- **Task to complete**
Filter the records below down to lines containing "begin".

- **Exercise input**

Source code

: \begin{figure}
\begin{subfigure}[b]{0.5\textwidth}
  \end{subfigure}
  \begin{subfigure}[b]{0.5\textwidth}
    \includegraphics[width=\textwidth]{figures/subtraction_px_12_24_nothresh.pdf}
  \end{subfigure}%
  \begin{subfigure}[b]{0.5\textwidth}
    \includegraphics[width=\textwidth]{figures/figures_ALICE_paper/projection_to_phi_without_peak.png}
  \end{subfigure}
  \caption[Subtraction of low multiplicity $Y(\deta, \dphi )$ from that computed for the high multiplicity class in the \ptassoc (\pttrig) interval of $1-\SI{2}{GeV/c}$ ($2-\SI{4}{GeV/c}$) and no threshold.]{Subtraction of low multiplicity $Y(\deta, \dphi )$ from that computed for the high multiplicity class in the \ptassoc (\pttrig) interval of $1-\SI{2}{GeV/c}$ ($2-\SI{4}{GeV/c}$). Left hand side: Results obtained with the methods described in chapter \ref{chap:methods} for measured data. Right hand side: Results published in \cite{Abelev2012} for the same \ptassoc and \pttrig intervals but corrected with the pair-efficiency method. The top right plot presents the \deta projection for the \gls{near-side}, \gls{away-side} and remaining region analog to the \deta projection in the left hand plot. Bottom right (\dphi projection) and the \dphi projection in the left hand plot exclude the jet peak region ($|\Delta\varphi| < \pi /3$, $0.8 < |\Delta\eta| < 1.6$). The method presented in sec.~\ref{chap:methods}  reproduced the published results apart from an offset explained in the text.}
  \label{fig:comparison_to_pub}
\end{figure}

- **Response**
: \begin{figure}
\begin{subfigure}[b]{0.5\textwidth}
  \begin{subfigure}[b]{0.5\textwidth}
  \begin{subfigure}[b]{0.5\textwidth}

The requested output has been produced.